Les résultats du projet REDRESSE sont en ligne ici .
Tout les informations et résultats du projet OPTISEL sont consultables ici .
Ces projets illustrent parfaitement et concrètement l’approche partenariale qui existe entre les organisations professionnelles et les scientifiques d’Ifremer (Institut Français de Recherche pour l’Exploitation de la Mer).
Les mesures déjà adoptées :
- L’augmentation de la taille des maillages
Pour favoriser l’échappement des juvéniles de poissons, le maillage minimum des chaluts a progressivement été augmenté dans les différentes zones de pêche (golfe de Gascogne, Manche-Ouest, mer Celtique, Ouest-Ecosse) depuis le début des années 2000.
- Les dispositifs spécifiques
- Dans le golfe de Gascogne, depuis 2006 un panneau à mailles carrées permettant de laisser échapper les petits merlus est obligatoire.
- Depuis 2008, les professionnels ciblant la langoustine doivent utiliser un des dispositifs suivants : l’augmentation du maillage du cul de chalut (80 mm au lieu de 70 mm), le panneau à mailles carrées ventral, les grilles à barreaux semi-rigides en position haute ou basse ou le cylindre à mailles carrées.
- En mer Celtique depuis 2012, et avec des actualisations jusqu’en 2019, les maillages ont été augmentés afin de préserver les stocks d’églefin, merlan et cabillaud. Selon les zones et les compositions de captures, les navires peuvent choisir entre des associations de « taille de maillage de cul + panneaux à mailles carrés de différents maillages + l’utilisation ou non d’un chalut décollé ».

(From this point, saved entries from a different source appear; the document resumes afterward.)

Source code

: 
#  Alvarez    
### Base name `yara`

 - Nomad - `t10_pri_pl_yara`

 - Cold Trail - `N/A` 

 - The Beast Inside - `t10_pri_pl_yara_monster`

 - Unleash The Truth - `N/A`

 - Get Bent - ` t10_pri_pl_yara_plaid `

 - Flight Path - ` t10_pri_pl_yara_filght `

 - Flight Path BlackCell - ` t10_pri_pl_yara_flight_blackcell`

- Depuis 2022, afin de préserver le stock de sole du golfe de Gascogne, les chalutiers doivent utiliser un maillage minimal de 80 mm du 1er janvier au 31 mai et du 1er octobre au 31 décembre.

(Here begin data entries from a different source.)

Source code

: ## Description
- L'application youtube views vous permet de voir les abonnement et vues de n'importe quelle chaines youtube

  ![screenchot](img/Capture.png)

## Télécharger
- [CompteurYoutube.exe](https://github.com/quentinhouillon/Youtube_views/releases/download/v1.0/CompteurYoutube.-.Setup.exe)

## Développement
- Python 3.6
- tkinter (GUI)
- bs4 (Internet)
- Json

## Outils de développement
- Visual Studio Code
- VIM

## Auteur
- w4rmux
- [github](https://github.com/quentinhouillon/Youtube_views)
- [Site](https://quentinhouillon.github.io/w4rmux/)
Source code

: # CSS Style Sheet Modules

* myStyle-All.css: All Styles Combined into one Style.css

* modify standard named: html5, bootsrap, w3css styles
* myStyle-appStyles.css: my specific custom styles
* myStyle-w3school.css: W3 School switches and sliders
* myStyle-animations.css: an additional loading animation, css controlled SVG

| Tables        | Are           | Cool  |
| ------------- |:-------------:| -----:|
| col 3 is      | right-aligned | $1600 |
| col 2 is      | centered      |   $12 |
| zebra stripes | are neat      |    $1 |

Des maillages plus sélectifs !
La maille losange (image de gauche) est le montage classique des mailles dans un chalut. Quand la maille est étirée au maximum, elle a tendance à se fermer.
• Les mailles carrées
Une rotation de 45° a été donné au maillage losange classique (image du milieu). Ces mailles carrées présentent l’intérêt majeur de s’ouvrir davantage que les mailles losange en limitant la géométrie variable de la maille. Elles permettent donc un échappement plus facile des juvéniles. Ce dispositif peut être monté en panneau ou en cylindre.
• Le T90
Les mailles en T90 sont des mailles en losange tournées à 90° par rapport au sens normal de montage (image de droite). Ainsi, les forces de traction du chalut ne s’exercent plus dans le sens de fermeture des mailles mais plutôt dans celui de leur ouverture permettant l’échappement de certains poissons. Ce dispositif montre des résultats encourageants notamment sur le sanglier en mer Celtique.